# Work instructions:
Beneath this task are records; tally the lines in them that contain "progrès" and report only the number.

# Listed entries:
=== Begin Enclosure ===
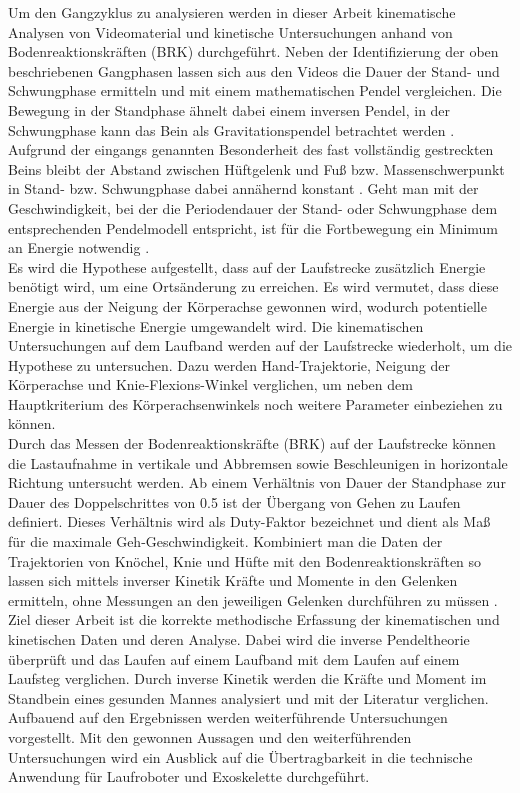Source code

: Um den Gangzyklus zu analysieren werden in dieser Arbeit kinematische Analysen von Videomaterial und kinetische Untersuchungen anhand von Bodenreaktionskräften (BRK) durchgeführt. Neben der Identifizierung der oben beschriebenen Gangphasen lassen sich aus den Videos die Dauer der Stand- und Schwungphase ermitteln und mit einem mathematischen Pendel vergleichen. Die Bewegung in der Standphase ähnelt dabei einem inversen Pendel, in der Schwungphase kann das Bein als Gravitationspendel betrachtet werden \parencite{mochon1980ballistic}. Aufgrund der eingangs genannten Besonderheit des fast vollständig gestreckten Beins bleibt der Abstand zwischen Hüftgelenk und Fuß bzw. Massenschwerpunkt in Stand- bzw. Schwungphase dabei annähernd konstant \parencite{witte1992mechanische}. Geht man mit der Geschwindigkeit, bei der die Periodendauer der Stand- oder Schwungphase dem entsprechenden Pendelmodell entspricht, ist für die Fortbewegung ein Minimum an Energie notwendig \parencite{kuo2007six}.\\
Es wird die Hypothese aufgestellt, dass auf der Laufstrecke zusätzlich Energie benötigt wird, um eine Ortsänderung zu erreichen. Es wird vermutet, dass diese Energie aus der Neigung der Körperachse gewonnen wird, wodurch potentielle Energie in kinetische Energie umgewandelt wird. Die kinematischen Untersuchungen auf dem Laufband werden auf der Laufstrecke wiederholt, um die Hypothese zu untersuchen. Dazu werden Hand-Trajektorie, Neigung der Körperachse und Knie-Flexions-Winkel verglichen, um neben dem Hauptkriterium des Körperachsenwinkels noch weitere Parameter einbeziehen zu können.\\
Durch das Messen der Bodenreaktionskräfte (BRK) auf der Laufstrecke können die Lastaufnahme in vertikale und Abbremsen sowie Beschleunigen in horizontale Richtung untersucht werden. Ab einem Verhältnis von Dauer der Standphase zur Dauer des Doppelschrittes von 0.5 ist der Übergang von Gehen zu Laufen definiert. Dieses Verhältnis wird als Duty-Faktor bezeichnet und dient als Maß für die maximale Geh-Geschwindigkeit. Kombiniert man die Daten der Trajektorien von Knöchel, Knie und Hüfte mit den Bodenreaktionskräften so lassen sich mittels inverser Kinetik Kräfte und Momente in den Gelenken ermitteln, ohne Messungen an den jeweiligen Gelenken durchführen zu müssen \parencite{winter2009biomechanics}.\\
Ziel dieser Arbeit ist die korrekte methodische Erfassung der kinematischen und kinetischen Daten und deren Analyse. Dabei wird die inverse Pendeltheorie überprüft und das Laufen auf einem Laufband mit dem Laufen auf einem Laufsteg verglichen. Durch inverse Kinetik werden die Kräfte und Moment im Standbein eines gesunden Mannes analysiert und mit der Literatur verglichen.\\
Aufbauend auf den Ergebnissen werden weiterführende Untersuchungen vorgestellt. Mit den gewonnen Aussagen und den weiterführenden Untersuchungen wird ein Ausblick auf die Übertragbarkeit in die technische Anwendung für Laufroboter und Exoskelette durchgeführt.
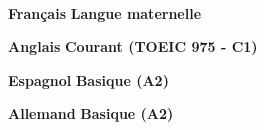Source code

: \documentclass[10pt,a4paper,ragged2e,withhyper]{../AltaCV/altacv}
\begin{document}
\begin{paracol}{2}
  \\

  \divider

  \cvtag{\LaTeX}


  \textcolor{emphasis}{\textbf{Français}} \hfill \textbf{Langue maternelle}\\

  \divider

  \textcolor{emphasis}{\textbf{Anglais}} \hfill \textbf{Courant (TOEIC 975 - C1)}\\

  \divider

  \textcolor{emphasis}{\textbf{Espagnol}} \hfill \textbf{Basique (A2)}\\

  \divider

  \textcolor{emphasis}{\textbf{Allemand}} \hfill \textbf{Basique (A2)}\\

\end{paracol}
\end{document}
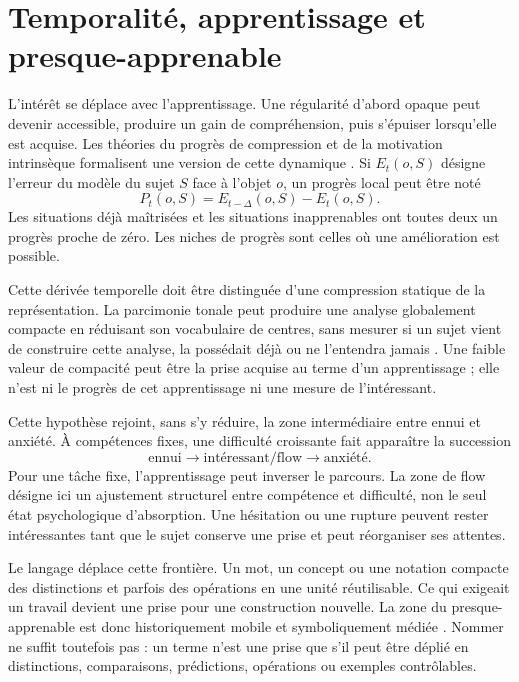 \documentclass[11pt,a4paper]{article}
\begin{document}
\section{Temporalité, apprentissage et presque-apprenable}

L'intérêt se déplace avec l'apprentissage. Une régularité d'abord opaque peut
devenir accessible, produire un gain de compréhension, puis s'épuiser lorsqu'elle
est acquise. Les théories du progrès de compression et de la motivation
intrinsèque formalisent une version de cette dynamique
\parencite{schmidhuber1997interesting,schmidhuber2009compression,oudeyer2007intrinsic,oudeyer2007typology}.
Si \(E_t(o,S)\) désigne l'erreur du modèle du sujet \(S\) face à l'objet \(o\),
un progrès local peut être noté
\[
  P_t(o,S)=E_{t-\Delta}(o,S)-E_t(o,S).
\]
Les situations déjà maîtrisées et les situations inapprenables ont toutes deux
un progrès proche de zéro. Les niches de progrès sont celles où une amélioration
est possible.

Cette dérivée temporelle doit être distinguée d'une compression statique de la
représentation. La parcimonie tonale peut produire une analyse globalement
compacte en réduisant son vocabulaire de centres, sans mesurer si un sujet vient
de construire cette analyse, la possédait déjà ou ne l'entendra jamais
\parencite{pachet2026tonalparsimony}. Une faible valeur de compacité peut être la
prise acquise au terme d'un apprentissage ; elle n'est ni le progrès de cet
apprentissage ni une mesure de l'intéressant.

Cette hypothèse rejoint, sans s'y réduire, la zone intermédiaire entre ennui et
anxiété. À compétences fixes, une difficulté croissante fait apparaître la
succession
\[
  \text{ennui}\longrightarrow\text{intéressant/flow}
  \longrightarrow\text{anxiété}.
\]
Pour une tâche fixe, l'apprentissage peut inverser le parcours. La zone de flow
désigne ici un ajustement structurel entre compétence et difficulté, non le seul
état psychologique d'absorption. Une hésitation ou une rupture peuvent rester
intéressantes tant que le sujet conserve une prise et peut réorganiser ses
attentes.

Le langage déplace cette frontière. Un mot, un concept ou une notation compacte
des distinctions et parfois des opérations en une unité réutilisable. Ce qui
exigeait un travail devient une prise pour une construction nouvelle. La zone
du presque-apprenable est donc historiquement mobile et symboliquement médiée
\parencite{vygotsky1978mind,lenat1991thresholds,lenat2008turtle,koestler1989act,steels2005coordinating,steels2015talkingheads}.
Nommer ne suffit toutefois pas : un terme n'est une prise que s'il peut être
déplié en distinctions, comparaisons, prédictions, opérations ou exemples
contrôlables.
\end{document}
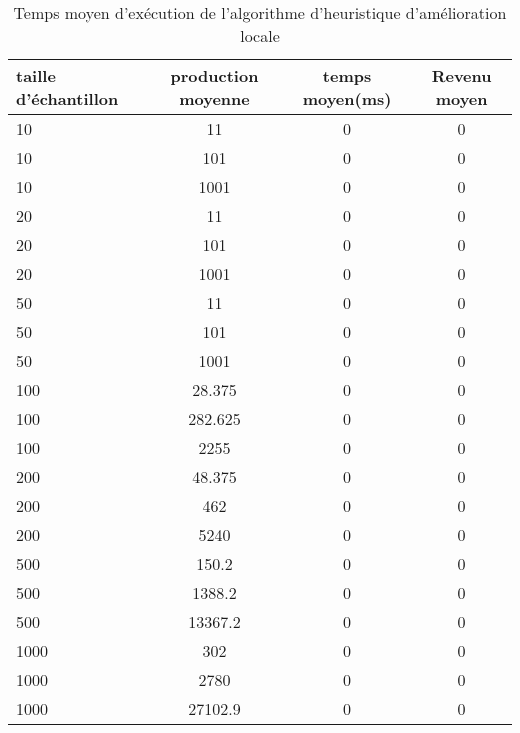 \documentclass[a4paper, 12pt]{article} %
\begin{document}
\begin{table}[H]
\caption{Temps moyen d'exécution de l'algorithme d'heuristique d'amélioration locale}
\centering
\begin{tabular}{| l | c | c | c |}
\hline
taille d'échantillon & production moyenne & temps moyen(ms)  & Revenu moyen\\
\hline
10 & 11 & 0 & 0\\
\hline
10 & 101 & 0 & 0\\
\hline
10 & 1001 & 0 & 0\\
\hline
20 & 11 & 0 & 0\\
\hline
20 & 101 & 0 & 0\\
\hline
20 & 1001 & 0 & 0\\
\hline
50 & 11 & 0 & 0\\
\hline
50 & 101 & 0 & 0\\
\hline
50 & 1001 & 0 & 0\\
\hline
100 & 28.375 & 0 & 0\\
\hline
100 & 282.625 & 0 & 0\\
\hline
100 & 2255 & 0 & 0\\
\hline
200 & 48.375 & 0 & 0\\
\hline
200 & 462 & 0 & 0\\
\hline
200 & 5240 & 0 & 0\\
\hline
500 & 150.2 & 0& 0\\
\hline
500 & 1388.2 & 0 & 0\\
\hline
500 & 13367.2 & 0 & 0\\
\hline
1000 & 302 & 0 & 0\\
\hline
1000 & 2780 & 0 & 0\\
\hline
1000 & 27102.9 & 0 & 0\\
\hline
\end{tabular}
\end{table}
\end{document}
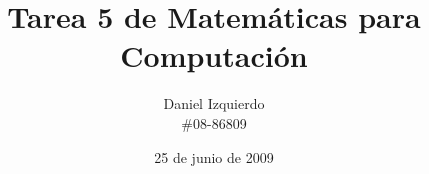 \documentclass{article}
\begin{document}

\title{Tarea 5 de Matemáticas para Computación}
\author{Daniel Izquierdo \\ \#08-86809}
\date{25 de junio de 2009}

\maketitle

\section{}

\section{}

\section{}

\section{}
\end{document}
=== End Enclosure ===
# Problem solution:
4